• Task prompt
Look through the material below. Return exactly the lines from the one with "sorting robot second" through the one with "### Documentation", both included.

----

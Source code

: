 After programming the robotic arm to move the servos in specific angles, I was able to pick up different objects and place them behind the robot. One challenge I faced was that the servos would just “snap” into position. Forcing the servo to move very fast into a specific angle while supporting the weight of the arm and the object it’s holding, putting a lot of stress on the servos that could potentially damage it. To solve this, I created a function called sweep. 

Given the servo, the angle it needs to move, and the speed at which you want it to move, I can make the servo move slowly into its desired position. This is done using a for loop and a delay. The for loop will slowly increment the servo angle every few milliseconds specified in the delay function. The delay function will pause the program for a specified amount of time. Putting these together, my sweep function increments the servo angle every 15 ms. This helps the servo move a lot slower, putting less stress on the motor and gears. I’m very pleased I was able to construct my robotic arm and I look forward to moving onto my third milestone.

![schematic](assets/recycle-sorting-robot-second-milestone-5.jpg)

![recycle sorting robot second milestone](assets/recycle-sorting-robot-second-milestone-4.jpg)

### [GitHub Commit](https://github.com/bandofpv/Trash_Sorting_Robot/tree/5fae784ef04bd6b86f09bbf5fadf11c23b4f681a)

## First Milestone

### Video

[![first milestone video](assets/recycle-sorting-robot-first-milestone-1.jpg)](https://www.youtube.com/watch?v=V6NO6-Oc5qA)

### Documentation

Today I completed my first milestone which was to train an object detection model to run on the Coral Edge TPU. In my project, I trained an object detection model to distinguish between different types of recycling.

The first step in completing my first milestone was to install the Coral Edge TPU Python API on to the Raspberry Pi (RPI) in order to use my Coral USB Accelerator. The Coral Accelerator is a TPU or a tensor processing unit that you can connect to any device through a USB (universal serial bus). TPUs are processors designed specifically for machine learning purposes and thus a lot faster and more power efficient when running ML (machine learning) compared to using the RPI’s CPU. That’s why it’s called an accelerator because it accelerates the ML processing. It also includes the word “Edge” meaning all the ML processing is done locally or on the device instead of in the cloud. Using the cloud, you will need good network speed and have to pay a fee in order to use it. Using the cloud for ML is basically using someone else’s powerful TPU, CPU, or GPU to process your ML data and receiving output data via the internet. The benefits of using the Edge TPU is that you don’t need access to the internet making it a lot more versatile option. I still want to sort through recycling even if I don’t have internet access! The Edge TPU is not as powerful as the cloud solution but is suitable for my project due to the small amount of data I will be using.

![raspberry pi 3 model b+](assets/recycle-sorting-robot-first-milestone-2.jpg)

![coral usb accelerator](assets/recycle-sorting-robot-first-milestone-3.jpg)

----

• Answer box
![recycle sorting robot second milestone](assets/recycle-sorting-robot-second-milestone-4.jpg)

### [GitHub Commit](https://github.com/bandofpv/Trash_Sorting_Robot/tree/5fae784ef04bd6b86f09bbf5fadf11c23b4f681a)

## First Milestone

### Video

[![first milestone video](assets/recycle-sorting-robot-first-milestone-1.jpg)](https://www.youtube.com/watch?v=V6NO6-Oc5qA)

### Documentation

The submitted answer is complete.